Ностальгия по «идеальным» американским 1950-м — это иллюзия мира, которого никогда не существовало. Журналист Михаил Карпов рассказывает RTVI, как миф о «золотой эпохе» превратился в политическое оружие и породил движение MAGA сторонников Трампа.
Опрос исследовательского центра PRRI, проведённый в 2024 году, показал любопытную вещь: 70% республиканцев считают, что американская культура и образ жизни изменились к худшему по сравнению с 1950-ми годами (для сравнения — среди демократов так думают только 30%).
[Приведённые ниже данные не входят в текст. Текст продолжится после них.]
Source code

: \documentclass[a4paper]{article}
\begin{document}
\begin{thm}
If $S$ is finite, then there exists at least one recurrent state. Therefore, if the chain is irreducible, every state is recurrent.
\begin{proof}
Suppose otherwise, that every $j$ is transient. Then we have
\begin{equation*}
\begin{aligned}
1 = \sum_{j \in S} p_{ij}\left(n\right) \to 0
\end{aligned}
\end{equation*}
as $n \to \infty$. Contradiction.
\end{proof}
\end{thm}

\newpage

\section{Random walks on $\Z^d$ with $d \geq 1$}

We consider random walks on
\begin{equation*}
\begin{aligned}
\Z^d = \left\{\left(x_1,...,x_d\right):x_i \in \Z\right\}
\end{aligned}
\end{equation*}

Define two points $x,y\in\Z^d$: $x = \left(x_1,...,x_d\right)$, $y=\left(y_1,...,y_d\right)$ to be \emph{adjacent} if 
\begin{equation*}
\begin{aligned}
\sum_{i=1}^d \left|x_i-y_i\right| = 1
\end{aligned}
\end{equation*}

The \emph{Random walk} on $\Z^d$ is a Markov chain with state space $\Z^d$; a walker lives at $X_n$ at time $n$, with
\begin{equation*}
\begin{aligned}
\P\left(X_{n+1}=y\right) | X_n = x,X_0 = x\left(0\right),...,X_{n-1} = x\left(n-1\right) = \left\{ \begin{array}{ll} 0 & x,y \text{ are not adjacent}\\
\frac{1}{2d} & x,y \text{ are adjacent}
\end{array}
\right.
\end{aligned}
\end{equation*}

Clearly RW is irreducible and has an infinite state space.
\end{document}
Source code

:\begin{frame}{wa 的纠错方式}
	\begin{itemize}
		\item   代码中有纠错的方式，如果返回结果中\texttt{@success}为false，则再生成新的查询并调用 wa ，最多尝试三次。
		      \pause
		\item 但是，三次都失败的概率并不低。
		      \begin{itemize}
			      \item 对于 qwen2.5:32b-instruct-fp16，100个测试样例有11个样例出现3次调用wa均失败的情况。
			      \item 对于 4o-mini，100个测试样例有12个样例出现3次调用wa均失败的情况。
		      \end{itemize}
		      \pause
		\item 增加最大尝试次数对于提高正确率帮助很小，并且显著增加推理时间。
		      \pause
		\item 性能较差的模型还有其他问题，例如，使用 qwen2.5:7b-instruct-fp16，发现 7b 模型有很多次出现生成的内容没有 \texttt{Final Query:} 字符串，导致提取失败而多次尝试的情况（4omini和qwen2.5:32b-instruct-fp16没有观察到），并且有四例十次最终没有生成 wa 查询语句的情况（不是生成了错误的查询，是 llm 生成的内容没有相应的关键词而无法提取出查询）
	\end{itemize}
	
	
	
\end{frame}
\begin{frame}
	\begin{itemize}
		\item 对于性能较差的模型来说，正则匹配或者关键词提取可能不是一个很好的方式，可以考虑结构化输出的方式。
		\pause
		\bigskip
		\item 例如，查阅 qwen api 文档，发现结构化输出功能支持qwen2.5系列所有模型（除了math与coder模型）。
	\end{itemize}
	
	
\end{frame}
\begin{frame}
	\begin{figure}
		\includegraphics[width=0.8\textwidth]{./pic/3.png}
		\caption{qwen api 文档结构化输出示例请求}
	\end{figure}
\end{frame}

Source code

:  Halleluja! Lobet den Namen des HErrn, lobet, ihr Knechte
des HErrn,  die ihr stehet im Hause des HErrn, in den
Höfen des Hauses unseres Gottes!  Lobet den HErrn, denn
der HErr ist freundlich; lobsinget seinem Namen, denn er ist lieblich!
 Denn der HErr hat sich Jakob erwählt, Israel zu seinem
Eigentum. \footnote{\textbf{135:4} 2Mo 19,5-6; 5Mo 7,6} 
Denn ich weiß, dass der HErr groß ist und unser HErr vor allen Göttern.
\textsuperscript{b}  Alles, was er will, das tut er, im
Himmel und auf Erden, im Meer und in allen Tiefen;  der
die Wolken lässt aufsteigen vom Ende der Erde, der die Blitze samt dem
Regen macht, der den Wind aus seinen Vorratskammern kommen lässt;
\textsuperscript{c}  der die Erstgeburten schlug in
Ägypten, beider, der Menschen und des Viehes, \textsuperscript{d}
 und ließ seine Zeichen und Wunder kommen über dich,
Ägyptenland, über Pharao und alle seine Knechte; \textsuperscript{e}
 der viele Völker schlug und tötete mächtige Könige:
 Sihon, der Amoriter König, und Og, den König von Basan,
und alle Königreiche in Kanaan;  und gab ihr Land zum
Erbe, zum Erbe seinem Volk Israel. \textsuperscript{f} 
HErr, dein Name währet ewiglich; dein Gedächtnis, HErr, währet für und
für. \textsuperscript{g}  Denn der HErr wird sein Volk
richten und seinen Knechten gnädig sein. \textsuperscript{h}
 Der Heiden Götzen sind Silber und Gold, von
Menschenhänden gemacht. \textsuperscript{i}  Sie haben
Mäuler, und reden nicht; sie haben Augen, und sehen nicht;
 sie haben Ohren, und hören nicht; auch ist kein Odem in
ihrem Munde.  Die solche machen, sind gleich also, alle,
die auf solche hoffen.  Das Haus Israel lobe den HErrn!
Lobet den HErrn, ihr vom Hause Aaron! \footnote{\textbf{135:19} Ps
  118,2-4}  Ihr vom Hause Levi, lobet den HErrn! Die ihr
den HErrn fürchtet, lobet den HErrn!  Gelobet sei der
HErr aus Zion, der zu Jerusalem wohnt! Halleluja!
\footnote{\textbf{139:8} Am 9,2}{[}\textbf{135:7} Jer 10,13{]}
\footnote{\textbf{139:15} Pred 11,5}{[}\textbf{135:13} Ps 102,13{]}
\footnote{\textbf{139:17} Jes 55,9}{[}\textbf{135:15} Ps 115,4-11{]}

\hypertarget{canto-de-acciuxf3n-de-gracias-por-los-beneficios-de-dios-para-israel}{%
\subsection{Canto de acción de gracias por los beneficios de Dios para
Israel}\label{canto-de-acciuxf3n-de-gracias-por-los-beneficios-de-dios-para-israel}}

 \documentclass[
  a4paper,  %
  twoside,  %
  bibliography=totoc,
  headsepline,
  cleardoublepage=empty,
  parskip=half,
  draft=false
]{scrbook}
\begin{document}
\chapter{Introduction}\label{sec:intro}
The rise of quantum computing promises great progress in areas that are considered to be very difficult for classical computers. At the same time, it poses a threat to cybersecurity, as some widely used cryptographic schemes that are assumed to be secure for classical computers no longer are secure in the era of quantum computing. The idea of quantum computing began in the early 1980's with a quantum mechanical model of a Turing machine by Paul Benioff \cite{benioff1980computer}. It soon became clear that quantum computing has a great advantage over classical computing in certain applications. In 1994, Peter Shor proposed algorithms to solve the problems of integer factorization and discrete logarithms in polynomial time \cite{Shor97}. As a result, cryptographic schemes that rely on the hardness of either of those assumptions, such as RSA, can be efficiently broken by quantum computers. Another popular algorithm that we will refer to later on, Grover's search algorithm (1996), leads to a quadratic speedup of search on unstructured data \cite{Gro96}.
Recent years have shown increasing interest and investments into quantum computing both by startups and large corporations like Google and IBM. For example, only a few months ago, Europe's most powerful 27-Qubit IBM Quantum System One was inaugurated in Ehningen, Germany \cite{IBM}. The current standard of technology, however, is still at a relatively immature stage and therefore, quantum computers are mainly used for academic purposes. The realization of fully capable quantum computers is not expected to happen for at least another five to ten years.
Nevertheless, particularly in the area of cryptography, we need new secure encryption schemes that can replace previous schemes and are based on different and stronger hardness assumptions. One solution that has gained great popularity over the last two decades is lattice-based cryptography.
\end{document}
Когда аналитики из American Enterprise Institute обобщили десятки опросов, проводившихся на протяжении более 80 лет, выяснилось: большинство американцев действительно называют именно 1950-е годы лучшим временем в истории США. Не эпоху Рейгана с её триумфальной риторикой, не послевоенные 1940-е с их духом победы. Именно пятидесятые — десятилетие, которое в коллективной памяти превратилось в золотой век, утраченный рай, к которому нужно вернуться любой ценой.
Кстати, слоган последователей Трампа Make America Great Again («сделаем Америку великой снова») — для многих это конкретная дата в прошлом. Миллионы американских консерваторов под «снова» подразумевают «в 1950-е годы».
Рай, которого не было
Белые заборчики перед аккуратными домами в пригородах, где каждая лужайка пострижена с одинаковой тщательностью. Отец возвращается с работы ровно к шести вечера, к ужину, который приготовила мать в платье и жемчужном ожерелье — даже дома она выглядит так, словно сошла с обложки журнала Life. Дети играют на улице до темноты, и никто не боится. По радио звучит голос Фрэнка Синатры, такой уверенный и мягкий, и кажется, будто мир и правда устроен справедливо. В кинотеатрах показывают фильмы с простыми сюжетами, где добро всегда побеждает зло, а владелец магазинчика за углом знает тебя по имени и иногда позволяет взять продукты в долг до получки.

Семья упаковывает вещи в багажник автомобиля для пикника. США, 1950-е
H. Armstrong Roberts / ClassicStock / Getty Images
Мужчина с дипломом средней школы мог позволить себе дом, машину и троих детей на одну зарплату. Между 1957 и 1964 годами около 77% американцев говорили, что большинству людей можно доверять — цифра, которая с тех пор сократилась вдвое. Соседи действительно знали друг друга, дети росли вместе, будущее казалось светлым и предсказуемым, как расписание поездов.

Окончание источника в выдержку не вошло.